Who's in It:
Brenda Blethyn, Khan Chittenden, Richard Wilson, Russell Dykstra, Emma Booth
The Basics: A shy, apron-strings-strangled young man tries to assert his independence (in this movie, that simply means having a girlfriend), but his clingy, blousy, shrieking, failed-comedienne mother (Blethyn, especially weepy and irritating here, saying stuff like, "Give us a cuddle!") won't let him grow up. They fight, they bicker, they plead, they weep. Doesn't this sound exactly like the kind of family you'd enjoy spending 100 minutes with?

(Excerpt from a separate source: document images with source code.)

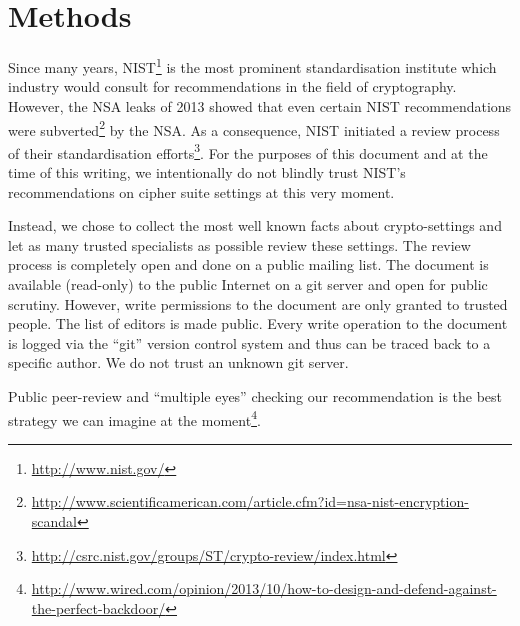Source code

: \section{Methods}
\label{section:Methods}

Since many years, NIST\footnote{\url{http://www.nist.gov/}} is the most
prominent standardisation institute which industry would consult for
recommendations in the field of cryptography. However, the NSA leaks of 2013
showed that even certain NIST recommendations were
subverted\footnote{\url{http://www.scientificamerican.com/article.cfm?id=nsa-nist-encryption-scandal}}
by the NSA.  As a consequence, NIST initiated a review process of their
standardisation
efforts\footnote{\url{http://csrc.nist.gov/groups/ST/crypto-review/index.html}}.
For the purposes of this document and at the time of this writing, we
intentionally do not blindly trust NIST's recommendations on cipher suite
settings at this very moment. 

Instead, we chose to collect the most well known facts about crypto-settings
and let as many trusted specialists as possible review these settings.  The
review process is completely open and done on a public mailing list. The
document is available (read-only) to the public Internet on a git server and
open for public scrutiny. However, write permissions to the document are only
granted to trusted people. The list of editors is made public.  Every write
operation to the document is logged via the ``git'' version control system and
thus can be traced back to a specific author.  We do not trust an unknown git
server. 

Public peer-review and  ``multiple eyes'' checking our recommendation is the best
strategy we can imagine at the moment\footnote{\url{http://www.wired.com/opinion/2013/10/how-to-design-and-defend-against-the-perfect-backdoor/}}.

What's the Deal? Not funny enough to make you laugh, not heartwarming enough to make you cry, but definitely grating enough to make you want to get up and leave. I sat there thinking, OK, eventually, they're going to introduce me to some Dwights that I don't want to punch in the face. And that never happened.
Points for Blethyn's Stand-Up Comedy: It's the one thing that keeps this weirdly fascinating. Her character is this sort of bawdy Rusty Warren (or female Benny Hill) whose gags always seem to involve balloon animals that look like penises, and her punch lines are always, "Oooh, look! A willie!" And because the movie doesn't judge her for her old-school terrible comedy in fact, there are cutaway shots of people, her son included, laughing like they mean it it comes off as an endorsement. So it's full of strange moments like that.
Hey, Sundance People, Don't Be Confused by the Title and Make the Mistake of Seeing It Twice: There (and presumably in its native Australia, too) it was called Clubland.
If I Ran the Marketing Division: The tagline would read: "You'll be sorry you ever met them."